The task:
Transcribe the records exactly from the line with "The tabu list is" to the end, both included.

---------- Provided material ----------

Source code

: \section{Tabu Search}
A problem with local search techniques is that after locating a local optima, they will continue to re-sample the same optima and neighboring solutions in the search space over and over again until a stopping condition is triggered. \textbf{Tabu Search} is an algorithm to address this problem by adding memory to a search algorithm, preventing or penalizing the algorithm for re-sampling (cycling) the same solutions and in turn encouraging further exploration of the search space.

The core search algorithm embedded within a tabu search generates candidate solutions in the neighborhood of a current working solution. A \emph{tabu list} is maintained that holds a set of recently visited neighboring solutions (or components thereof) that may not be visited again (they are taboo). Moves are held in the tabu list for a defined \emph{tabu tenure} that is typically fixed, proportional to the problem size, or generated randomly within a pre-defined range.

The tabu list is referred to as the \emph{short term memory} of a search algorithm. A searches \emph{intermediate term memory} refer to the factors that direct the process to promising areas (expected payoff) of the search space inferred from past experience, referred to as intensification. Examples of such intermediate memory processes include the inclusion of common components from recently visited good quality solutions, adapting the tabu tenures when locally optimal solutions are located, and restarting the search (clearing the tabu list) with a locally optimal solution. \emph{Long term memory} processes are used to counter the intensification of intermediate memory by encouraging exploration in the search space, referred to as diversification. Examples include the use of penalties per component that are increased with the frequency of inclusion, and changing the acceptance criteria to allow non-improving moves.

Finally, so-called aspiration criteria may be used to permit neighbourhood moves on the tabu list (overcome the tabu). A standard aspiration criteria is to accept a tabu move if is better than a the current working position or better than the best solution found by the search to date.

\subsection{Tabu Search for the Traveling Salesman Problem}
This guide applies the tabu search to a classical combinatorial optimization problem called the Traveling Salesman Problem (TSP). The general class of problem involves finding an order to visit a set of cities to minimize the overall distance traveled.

----------

Result for this task:
The tabu list is referred to as the \emph{short term memory} of a search algorithm. A searches \emph{intermediate term memory} refer to the factors that direct the process to promising areas (expected payoff) of the search space inferred from past experience, referred to as intensification. Examples of such intermediate memory processes include the inclusion of common components from recently visited good quality solutions, adapting the tabu tenures when locally optimal solutions are located, and restarting the search (clearing the tabu list) with a locally optimal solution. \emph{Long term memory} processes are used to counter the intensification of intermediate memory by encouraging exploration in the search space, referred to as diversification. Examples include the use of penalties per component that are increased with the frequency of inclusion, and changing the acceptance criteria to allow non-improving moves.

Finally, so-called aspiration criteria may be used to permit neighbourhood moves on the tabu list (overcome the tabu). A standard aspiration criteria is to accept a tabu move if is better than a the current working position or better than the best solution found by the search to date.

\subsection{Tabu Search for the Traveling Salesman Problem}
This guide applies the tabu search to a classical combinatorial optimization problem called the Traveling Salesman Problem (TSP). The general class of problem involves finding an order to visit a set of cities to minimize the overall distance traveled.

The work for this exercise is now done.